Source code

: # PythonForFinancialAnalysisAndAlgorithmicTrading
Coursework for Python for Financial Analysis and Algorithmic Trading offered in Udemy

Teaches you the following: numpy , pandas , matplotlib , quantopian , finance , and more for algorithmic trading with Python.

* * *

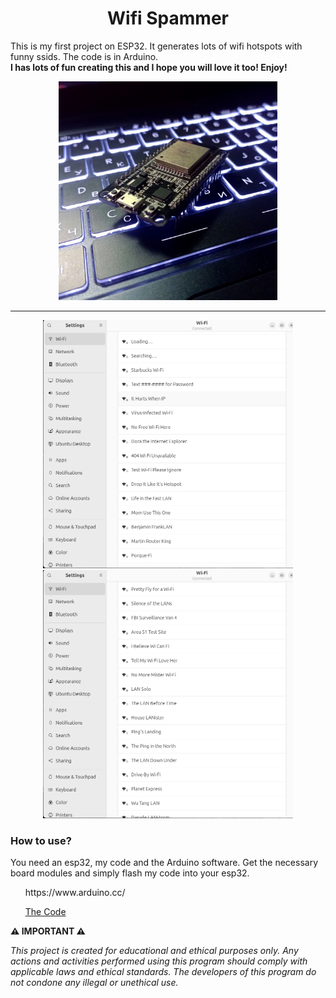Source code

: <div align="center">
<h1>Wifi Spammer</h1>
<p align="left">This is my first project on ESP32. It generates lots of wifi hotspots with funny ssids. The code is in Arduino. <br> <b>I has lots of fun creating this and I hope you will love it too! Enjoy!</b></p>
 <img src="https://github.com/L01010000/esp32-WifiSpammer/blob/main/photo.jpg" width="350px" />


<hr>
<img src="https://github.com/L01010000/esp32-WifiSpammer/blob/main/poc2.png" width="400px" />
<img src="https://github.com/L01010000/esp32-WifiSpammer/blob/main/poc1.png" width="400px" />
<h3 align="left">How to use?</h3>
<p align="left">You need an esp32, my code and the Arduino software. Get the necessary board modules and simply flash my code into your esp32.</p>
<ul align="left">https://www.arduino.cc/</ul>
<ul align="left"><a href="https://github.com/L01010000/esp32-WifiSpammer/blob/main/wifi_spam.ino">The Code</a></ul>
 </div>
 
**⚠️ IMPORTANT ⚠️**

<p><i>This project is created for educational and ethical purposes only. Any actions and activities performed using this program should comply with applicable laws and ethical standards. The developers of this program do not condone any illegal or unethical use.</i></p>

◆ **Instructions for the task**:
Using the data above, reproduce exactly the lines from the line that contains "into your esp32.</p>" through the line that contains "<p><i>This project is", including both.

◆ **Result**:
<p align="left">You need an esp32, my code and the Arduino software. Get the necessary board modules and simply flash my code into your esp32.</p>
<ul align="left">https://www.arduino.cc/</ul>
<ul align="left"><a href="https://github.com/L01010000/esp32-WifiSpammer/blob/main/wifi_spam.ino">The Code</a></ul>
 </div>
 
**⚠️ IMPORTANT ⚠️**

<p><i>This project is created for educational and ethical purposes only. Any actions and activities performed using this program should comply with applicable laws and ethical standards. The developers of this program do not condone any illegal or unethical use.</i></p>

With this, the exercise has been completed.